Data excerpts

-*-

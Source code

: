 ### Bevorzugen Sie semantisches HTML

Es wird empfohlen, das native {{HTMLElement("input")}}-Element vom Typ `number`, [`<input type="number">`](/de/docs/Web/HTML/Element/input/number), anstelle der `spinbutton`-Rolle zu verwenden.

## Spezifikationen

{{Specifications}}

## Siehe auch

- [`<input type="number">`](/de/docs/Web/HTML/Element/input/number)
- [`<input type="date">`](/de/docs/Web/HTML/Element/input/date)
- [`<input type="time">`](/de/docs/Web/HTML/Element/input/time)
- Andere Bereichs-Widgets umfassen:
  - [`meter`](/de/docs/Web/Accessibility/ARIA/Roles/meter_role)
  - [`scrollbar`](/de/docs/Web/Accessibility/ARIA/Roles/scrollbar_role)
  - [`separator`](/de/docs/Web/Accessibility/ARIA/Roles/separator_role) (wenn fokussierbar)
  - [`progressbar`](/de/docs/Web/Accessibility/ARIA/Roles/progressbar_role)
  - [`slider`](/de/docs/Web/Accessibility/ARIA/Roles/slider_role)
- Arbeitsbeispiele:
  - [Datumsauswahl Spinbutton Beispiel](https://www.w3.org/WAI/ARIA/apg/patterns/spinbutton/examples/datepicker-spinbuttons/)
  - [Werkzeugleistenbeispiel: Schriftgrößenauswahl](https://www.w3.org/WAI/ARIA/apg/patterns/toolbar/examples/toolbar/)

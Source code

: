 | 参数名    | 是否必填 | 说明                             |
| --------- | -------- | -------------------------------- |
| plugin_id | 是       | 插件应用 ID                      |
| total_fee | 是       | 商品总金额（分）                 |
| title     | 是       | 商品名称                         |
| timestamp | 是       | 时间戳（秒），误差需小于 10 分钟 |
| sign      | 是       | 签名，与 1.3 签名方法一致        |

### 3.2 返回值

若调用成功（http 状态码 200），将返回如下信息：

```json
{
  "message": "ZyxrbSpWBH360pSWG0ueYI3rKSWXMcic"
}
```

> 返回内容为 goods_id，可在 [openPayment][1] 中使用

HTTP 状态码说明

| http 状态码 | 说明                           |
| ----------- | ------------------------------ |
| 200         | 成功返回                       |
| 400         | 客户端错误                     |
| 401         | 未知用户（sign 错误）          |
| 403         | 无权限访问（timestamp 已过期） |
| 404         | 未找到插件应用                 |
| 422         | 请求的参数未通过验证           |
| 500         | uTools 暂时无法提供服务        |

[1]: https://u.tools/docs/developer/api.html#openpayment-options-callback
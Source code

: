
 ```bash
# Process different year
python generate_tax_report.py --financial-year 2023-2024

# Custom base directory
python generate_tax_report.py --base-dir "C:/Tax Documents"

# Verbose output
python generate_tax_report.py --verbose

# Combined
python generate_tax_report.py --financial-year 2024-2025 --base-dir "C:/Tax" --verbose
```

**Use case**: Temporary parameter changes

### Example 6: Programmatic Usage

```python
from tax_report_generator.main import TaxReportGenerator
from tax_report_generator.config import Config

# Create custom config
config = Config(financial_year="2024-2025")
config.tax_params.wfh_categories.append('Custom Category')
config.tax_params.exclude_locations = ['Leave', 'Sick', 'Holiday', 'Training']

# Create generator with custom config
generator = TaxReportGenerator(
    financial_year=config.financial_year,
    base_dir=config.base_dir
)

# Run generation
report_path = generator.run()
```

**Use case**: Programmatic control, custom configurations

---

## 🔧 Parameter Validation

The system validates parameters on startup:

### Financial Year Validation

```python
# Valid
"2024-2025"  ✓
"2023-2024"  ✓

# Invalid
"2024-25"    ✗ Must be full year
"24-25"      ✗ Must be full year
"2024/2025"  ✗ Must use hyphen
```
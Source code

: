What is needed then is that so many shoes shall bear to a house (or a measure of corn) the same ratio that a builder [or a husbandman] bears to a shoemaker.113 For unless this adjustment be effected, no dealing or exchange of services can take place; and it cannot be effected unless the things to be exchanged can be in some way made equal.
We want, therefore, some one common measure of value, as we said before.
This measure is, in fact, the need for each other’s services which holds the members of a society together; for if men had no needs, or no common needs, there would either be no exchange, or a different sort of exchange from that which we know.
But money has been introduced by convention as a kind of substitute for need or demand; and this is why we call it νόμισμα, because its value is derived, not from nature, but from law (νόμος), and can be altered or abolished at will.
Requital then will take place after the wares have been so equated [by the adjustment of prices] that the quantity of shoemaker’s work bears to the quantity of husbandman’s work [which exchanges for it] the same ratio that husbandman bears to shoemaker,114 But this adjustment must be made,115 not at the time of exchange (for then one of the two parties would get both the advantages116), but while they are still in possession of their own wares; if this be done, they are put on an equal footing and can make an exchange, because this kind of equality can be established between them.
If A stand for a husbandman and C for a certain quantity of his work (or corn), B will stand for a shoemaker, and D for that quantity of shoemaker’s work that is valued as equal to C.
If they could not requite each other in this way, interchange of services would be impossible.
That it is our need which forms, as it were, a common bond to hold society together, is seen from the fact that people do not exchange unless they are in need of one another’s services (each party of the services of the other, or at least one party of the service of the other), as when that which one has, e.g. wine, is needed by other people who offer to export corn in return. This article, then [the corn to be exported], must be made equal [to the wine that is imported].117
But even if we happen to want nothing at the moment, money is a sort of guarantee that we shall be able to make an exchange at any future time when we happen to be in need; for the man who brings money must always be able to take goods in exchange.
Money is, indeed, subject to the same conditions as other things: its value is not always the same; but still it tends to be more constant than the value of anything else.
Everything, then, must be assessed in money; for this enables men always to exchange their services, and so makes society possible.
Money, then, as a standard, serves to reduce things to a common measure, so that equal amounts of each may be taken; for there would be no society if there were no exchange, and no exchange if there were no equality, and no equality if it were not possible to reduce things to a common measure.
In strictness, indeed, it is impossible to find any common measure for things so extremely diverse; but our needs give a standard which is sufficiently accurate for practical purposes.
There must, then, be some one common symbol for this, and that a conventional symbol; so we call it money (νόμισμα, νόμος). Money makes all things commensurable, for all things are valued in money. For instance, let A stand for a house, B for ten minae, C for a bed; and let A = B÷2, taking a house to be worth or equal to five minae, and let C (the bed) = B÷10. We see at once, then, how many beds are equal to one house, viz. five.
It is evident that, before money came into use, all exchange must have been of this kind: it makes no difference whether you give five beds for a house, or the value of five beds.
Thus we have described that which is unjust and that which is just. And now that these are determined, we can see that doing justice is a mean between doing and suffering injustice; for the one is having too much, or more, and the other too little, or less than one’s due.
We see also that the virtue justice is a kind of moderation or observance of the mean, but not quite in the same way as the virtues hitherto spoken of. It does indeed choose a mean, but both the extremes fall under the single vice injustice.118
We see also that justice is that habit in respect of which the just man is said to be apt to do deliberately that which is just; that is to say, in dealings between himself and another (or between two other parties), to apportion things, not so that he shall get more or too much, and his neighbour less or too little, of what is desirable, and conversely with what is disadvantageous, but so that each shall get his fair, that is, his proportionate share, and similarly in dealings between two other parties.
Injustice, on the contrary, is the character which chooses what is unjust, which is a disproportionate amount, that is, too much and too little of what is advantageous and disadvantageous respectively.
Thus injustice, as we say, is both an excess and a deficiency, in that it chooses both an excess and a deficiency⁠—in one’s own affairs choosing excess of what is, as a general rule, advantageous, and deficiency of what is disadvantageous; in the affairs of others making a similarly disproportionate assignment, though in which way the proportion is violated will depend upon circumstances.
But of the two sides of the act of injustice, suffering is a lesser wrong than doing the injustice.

-*-

**Assignment:** The task calls for all lines in the entries that hold "than".

**Expected output:**
Money is, indeed, subject to the same conditions as other things: its value is not always the same; but still it tends to be more constant than the value of anything else.
Thus we have described that which is unjust and that which is just. And now that these are determined, we can see that doing justice is a mean between doing and suffering injustice; for the one is having too much, or more, and the other too little, or less than one’s due.
But of the two sides of the act of injustice, suffering is a lesser wrong than doing the injustice.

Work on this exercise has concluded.